Extrato Vegetal Natural
Obtido a partir do suco prensado ou extração aquosa da beterraba vermelha (*Beta vulgaris*), concentrado ou seco por pulverização.
Corante Cosmético
Restaura ou intensifica colorações vermelhas e rosadas em iogurtes, sobremesas lácteas, sorvetes, recheios e embutidos.
Neutro a Benéfico
As betalaínas atuam como antioxidantes no lúmen intestinal e não demonstram efeitos citotóxicos ou disbióticos sobre a flora comensal.
Aditivo Cosmético
Embora de origem botânica inócua, seu uso industrial isolado classifica o produto formulado como alimento ultraprocessado (NOVA 4).

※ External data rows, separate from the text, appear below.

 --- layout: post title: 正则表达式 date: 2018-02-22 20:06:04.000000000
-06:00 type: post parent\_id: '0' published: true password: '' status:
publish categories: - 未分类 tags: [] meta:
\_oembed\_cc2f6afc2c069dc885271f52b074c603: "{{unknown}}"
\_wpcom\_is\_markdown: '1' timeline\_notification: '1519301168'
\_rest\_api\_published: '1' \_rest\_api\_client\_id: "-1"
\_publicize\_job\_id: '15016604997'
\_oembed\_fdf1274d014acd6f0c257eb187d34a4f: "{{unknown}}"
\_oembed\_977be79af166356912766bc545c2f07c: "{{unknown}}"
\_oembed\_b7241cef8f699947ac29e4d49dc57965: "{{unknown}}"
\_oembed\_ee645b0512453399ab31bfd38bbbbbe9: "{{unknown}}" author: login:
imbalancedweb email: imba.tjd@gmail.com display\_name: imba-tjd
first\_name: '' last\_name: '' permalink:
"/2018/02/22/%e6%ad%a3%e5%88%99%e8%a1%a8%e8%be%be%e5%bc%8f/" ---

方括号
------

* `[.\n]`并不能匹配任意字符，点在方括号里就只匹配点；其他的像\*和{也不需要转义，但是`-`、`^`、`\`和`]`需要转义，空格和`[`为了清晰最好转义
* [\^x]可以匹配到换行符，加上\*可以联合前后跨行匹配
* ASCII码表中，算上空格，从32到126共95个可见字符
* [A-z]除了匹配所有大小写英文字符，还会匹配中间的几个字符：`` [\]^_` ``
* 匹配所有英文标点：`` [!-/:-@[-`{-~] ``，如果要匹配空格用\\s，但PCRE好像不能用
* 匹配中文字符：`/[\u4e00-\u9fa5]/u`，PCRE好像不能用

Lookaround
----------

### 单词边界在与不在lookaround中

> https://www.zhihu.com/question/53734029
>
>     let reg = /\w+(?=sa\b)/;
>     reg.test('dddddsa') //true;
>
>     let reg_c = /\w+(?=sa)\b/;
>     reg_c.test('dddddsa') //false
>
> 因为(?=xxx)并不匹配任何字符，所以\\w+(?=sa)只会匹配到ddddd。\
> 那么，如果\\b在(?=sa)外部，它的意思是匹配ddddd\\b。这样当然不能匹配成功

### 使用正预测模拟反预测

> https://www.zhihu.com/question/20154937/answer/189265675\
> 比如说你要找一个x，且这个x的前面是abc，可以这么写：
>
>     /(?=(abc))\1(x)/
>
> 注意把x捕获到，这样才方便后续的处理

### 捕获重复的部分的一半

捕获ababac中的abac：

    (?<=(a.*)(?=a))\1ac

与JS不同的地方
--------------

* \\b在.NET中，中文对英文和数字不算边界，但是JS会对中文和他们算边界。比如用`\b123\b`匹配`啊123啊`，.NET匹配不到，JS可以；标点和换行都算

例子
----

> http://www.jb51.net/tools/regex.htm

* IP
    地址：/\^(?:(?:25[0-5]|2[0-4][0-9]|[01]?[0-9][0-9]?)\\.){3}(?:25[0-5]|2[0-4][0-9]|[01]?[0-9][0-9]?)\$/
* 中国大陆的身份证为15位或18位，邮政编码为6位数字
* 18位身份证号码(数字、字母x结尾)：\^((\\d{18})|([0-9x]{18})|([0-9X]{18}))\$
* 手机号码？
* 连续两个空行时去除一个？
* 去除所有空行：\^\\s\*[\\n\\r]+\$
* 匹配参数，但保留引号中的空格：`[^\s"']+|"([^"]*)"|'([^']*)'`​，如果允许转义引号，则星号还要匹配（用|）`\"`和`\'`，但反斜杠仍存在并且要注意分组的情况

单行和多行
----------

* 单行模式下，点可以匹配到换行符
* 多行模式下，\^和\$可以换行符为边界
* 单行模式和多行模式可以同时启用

Encontrado Nestes Produtos
Dossiê Científico
O JECFA (comitê conjunto FAO/OMS de peritos em aditivos) avaliou a betanina e estabeleceu uma Ingestão Diária Aceitável (IDA) 'não especificada', atestando que a substância possui toxicidade extremamente baixa.
Após a ingestão, a maior parte da betanina é degradada enzimaticamente no estômago e intestino delgado. Uma pequena fração (geralmente inferior a 3%) é absorvida passivamente por difusão paracelular no epitélio intestinal e eliminada intacta por filtração glomerular nos rins.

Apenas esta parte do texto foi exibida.